Sun, Sep 03, 2006 - Page 17 News List

In Humiliation, Chechnya's troubles are laid bare

Chechen security forces a running amok enforcing Islamic law. One of their victims is Malika Soltayeva

By C.J. Chivers  /  NY TIMES NEWS SERVICE , ARGUN, RUSSIA

Human rights groups have documented mass graves, extralegal executions, widespread use and tolerance of torture, illegal detention, rape, robbery and kidnapping.

Some cases have seemed a matter of policy, as when suspected rebel supporters have been abducted during police and military sweeps.

What has made several recent cases different is that many of the kadyrovsty, unsophisticated gunmen who have had little contact with the world beyond Chechnya, have acquired cell phones with small video cameras and have casually, even gleefully, recorded their own crimes.

The video sequences are then shared, multiplying as they swiftly pass from phone to phone. Soltayeva, for instance, said residents told her they had seen video of her torture session almost immediately after it occurred. A notable feature of the videos is that almost all of them show several others in the kadyrovsty using their phones to record the same crimes.

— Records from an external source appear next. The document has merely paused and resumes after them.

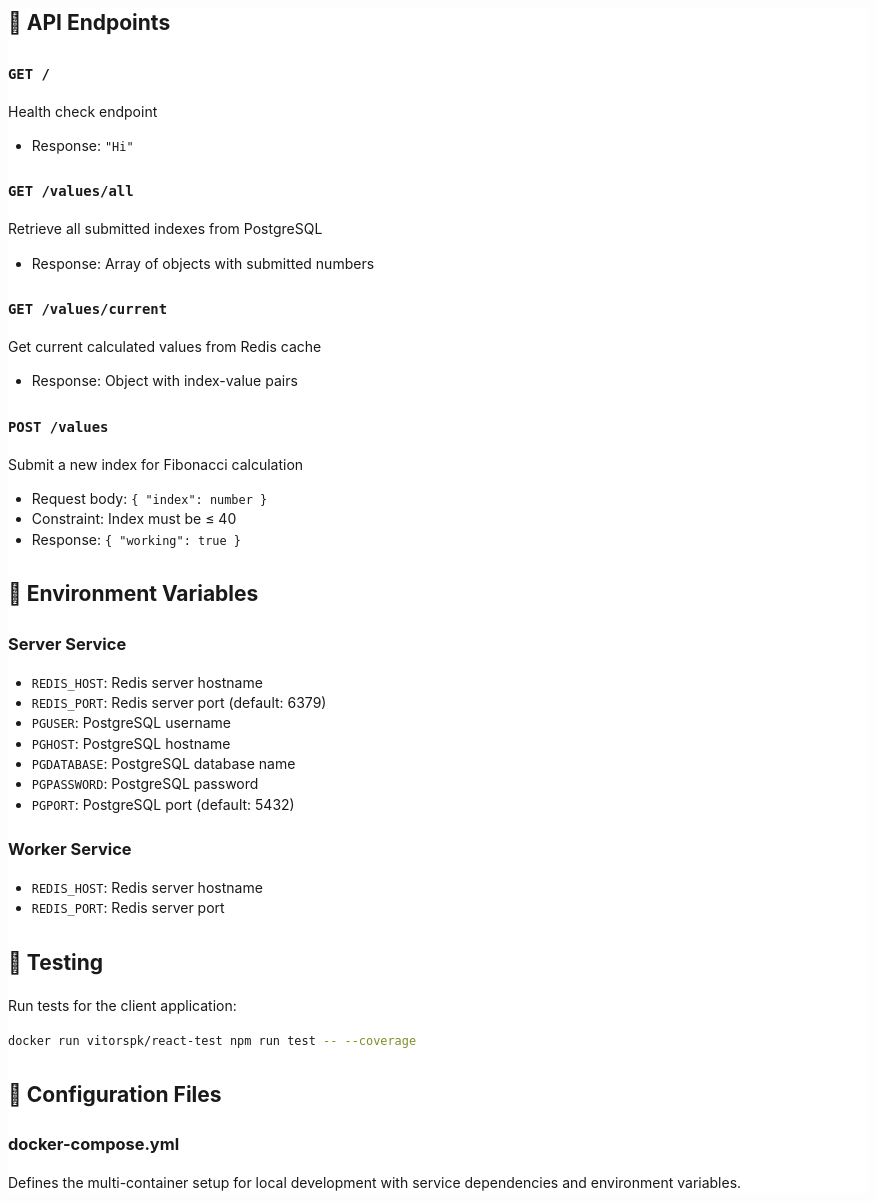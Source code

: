 ## 🔌 API Endpoints

### `GET /`
Health check endpoint
- Response: `"Hi"`

### `GET /values/all`
Retrieve all submitted indexes from PostgreSQL
- Response: Array of objects with submitted numbers

### `GET /values/current`
Get current calculated values from Redis cache
- Response: Object with index-value pairs

### `POST /values`
Submit a new index for Fibonacci calculation
- Request body: `{ "index": number }`
- Constraint: Index must be ≤ 40
- Response: `{ "working": true }`

## 🔐 Environment Variables

### Server Service
- `REDIS_HOST`: Redis server hostname
- `REDIS_PORT`: Redis server port (default: 6379)
- `PGUSER`: PostgreSQL username
- `PGHOST`: PostgreSQL hostname
- `PGDATABASE`: PostgreSQL database name
- `PGPASSWORD`: PostgreSQL password
- `PGPORT`: PostgreSQL port (default: 5432)

### Worker Service
- `REDIS_HOST`: Redis server hostname
- `REDIS_PORT`: Redis server port

## 🧪 Testing

Run tests for the client application:
```bash
docker run vitorspk/react-test npm run test -- --coverage
```

## 📝 Configuration Files

### docker-compose.yml
Defines the multi-container setup for local development with service dependencies and environment variables.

The tapes provide corroboration of episodes that in the past would probably have been disputed events, or even denied.

In a long interview earlier this year, Kadyrov said that his units were being professionalized, and the armed men under his command integrated into formal government structures. He insisted they would be able to provide security and competent policing to Chechnya's citizens.

On Tuesday, the Times provided Kadyrov's office with four videos of Soltayeva's torture. Kadyrov said through a spokeswoman that upon viewing them he had ordered the Chechen Interior Ministry to investigate. “Criminal charges will be brought against all responsible for this,” said the spokeswoman, Tatyana Georgiyeva.

Estemirova said that the unit in Argun that seized Soltayeva had been formally disbanded in the spring, but its members were simply transferred into new “professional” battalions, known as North and South.

“They were assimilated into North and South and never checked by prosecutors,” she said. “Now they are more difficult to arrest.”